Sob enfoque diverso, a intepretação histórica e sistemática do direito penal tributário nos informa que, por mais de duas décadas, a essência da legislação sempre foi a extinção da punibilidade em troca da efetiva arrecadação. Neste sentido, DAVI DE PAIVA COSTA TANGERINO e RAFAEL BRAUDI CANTERJI[6] atestam que jamais existiu tamanha benesse na seara extra – direito penal econômico, eis que, nesta contramão, o Código Penal apenas concedia redução de pena para determinados delitos tidos como comuns, desde que ocorresse reparação do dano ou a restituição da coisa.

Podemos, inclusive, defender a impossibilidade da natureza de condição de acordo de não persecução penal ao interpretar analogicamente a hipótese do pagamento da dívida tributária na forma de reparação do dano como condição de suspensão condicional no processo. O Tribunal de Justiça do Estado de São Paulo, por meio da sua 13ª Câmara Criminal, ao julgar o Habeas Corpus 2102385-65.2018.8.26.0000, teria ali decidido que “A exigência, no caso, afeiçoa-se desproporcional, pois a reparação do dano teria como consequência a própria extinção da punibilidade. Como prevista, na verdade e por via transversa, calha como impedimento incoerente ao benefício do artigo 89 da Lei n. 9.099/95. Afinal, a lógica evidencia que uma coisa não pode ser e não ser ao mesmo tempo.”[7]
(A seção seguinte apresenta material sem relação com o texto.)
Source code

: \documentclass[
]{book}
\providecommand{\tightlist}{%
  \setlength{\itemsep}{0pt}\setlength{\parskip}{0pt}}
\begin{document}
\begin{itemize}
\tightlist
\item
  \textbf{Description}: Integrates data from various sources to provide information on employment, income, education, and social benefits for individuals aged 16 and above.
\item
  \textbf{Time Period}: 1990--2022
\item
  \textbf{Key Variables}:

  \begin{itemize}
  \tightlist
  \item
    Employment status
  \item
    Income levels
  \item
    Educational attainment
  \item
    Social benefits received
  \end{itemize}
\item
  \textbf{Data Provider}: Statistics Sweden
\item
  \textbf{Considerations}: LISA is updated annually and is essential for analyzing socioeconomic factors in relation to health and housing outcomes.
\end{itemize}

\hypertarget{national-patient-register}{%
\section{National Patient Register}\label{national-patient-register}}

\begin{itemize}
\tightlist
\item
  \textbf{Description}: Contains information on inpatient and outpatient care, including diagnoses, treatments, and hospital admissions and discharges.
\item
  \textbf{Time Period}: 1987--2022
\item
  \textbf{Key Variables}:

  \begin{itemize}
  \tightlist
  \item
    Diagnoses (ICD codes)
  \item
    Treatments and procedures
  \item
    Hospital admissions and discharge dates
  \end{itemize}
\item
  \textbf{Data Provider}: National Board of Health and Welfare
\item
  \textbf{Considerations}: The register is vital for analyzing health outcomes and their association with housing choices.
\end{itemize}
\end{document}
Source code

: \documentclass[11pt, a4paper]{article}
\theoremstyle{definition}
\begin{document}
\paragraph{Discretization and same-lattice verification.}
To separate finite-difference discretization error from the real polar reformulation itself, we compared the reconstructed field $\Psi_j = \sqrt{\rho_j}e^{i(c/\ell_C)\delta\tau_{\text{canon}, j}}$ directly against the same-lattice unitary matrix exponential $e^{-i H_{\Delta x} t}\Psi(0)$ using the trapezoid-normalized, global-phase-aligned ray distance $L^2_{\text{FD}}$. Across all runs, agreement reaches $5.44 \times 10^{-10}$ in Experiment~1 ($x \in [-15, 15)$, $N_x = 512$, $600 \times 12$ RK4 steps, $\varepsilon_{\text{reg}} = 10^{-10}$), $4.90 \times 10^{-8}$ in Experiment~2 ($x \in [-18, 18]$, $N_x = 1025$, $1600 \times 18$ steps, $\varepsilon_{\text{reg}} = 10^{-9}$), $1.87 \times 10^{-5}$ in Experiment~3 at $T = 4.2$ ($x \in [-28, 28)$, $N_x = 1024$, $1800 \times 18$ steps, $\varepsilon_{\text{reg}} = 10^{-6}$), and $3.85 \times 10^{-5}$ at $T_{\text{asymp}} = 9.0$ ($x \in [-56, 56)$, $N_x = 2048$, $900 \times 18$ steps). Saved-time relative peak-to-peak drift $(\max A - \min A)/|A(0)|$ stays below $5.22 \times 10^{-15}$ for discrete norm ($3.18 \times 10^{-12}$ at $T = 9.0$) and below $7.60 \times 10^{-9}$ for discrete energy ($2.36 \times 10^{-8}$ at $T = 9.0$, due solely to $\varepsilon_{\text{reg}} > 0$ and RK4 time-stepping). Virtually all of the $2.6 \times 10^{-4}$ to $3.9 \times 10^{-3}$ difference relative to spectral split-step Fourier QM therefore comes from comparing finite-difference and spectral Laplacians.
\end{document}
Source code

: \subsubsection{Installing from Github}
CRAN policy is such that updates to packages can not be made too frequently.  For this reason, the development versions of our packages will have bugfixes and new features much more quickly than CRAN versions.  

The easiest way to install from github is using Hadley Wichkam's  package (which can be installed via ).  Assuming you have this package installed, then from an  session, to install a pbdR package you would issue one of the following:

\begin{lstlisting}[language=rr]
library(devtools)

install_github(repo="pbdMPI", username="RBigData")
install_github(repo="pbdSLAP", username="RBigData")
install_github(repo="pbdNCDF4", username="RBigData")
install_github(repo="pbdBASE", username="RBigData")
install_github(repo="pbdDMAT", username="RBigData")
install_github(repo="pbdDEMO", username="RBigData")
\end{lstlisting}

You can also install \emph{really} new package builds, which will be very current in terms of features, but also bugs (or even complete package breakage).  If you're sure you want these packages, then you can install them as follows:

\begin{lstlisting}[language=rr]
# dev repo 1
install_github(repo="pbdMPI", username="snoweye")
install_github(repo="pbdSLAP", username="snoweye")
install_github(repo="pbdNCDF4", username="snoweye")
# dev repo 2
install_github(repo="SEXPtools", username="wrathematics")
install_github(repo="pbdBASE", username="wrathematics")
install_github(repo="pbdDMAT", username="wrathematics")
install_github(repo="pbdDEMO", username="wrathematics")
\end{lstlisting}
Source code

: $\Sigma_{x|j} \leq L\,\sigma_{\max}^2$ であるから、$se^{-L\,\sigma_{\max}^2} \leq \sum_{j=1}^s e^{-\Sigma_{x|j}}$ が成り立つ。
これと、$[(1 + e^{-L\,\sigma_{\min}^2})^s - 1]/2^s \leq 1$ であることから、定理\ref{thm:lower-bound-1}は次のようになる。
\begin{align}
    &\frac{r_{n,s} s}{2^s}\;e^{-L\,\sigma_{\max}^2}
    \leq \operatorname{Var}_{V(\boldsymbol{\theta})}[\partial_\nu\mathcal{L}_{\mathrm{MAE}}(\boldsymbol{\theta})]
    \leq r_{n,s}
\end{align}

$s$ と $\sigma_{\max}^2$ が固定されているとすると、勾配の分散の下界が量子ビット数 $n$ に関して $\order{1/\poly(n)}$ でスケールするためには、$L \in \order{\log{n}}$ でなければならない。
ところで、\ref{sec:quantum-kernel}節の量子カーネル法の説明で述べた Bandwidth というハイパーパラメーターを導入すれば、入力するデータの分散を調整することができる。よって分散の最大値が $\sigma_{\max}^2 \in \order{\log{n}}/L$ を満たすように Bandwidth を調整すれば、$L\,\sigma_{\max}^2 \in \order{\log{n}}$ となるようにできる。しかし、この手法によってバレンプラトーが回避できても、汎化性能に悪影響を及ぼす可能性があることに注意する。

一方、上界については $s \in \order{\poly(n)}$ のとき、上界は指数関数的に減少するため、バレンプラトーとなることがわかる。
Por estas razões, entendemos que o pagamento da dívida tributária deve ser considerado causa extintiva de punibilidade e não condição do acordo de não persecução penal em crimes contra a ordem tributário, haja vista a sua histórica e escancarada disfuncionalidade meramente arrecadatória, qualificada como um “upgrade nas sanções tributárias”[8].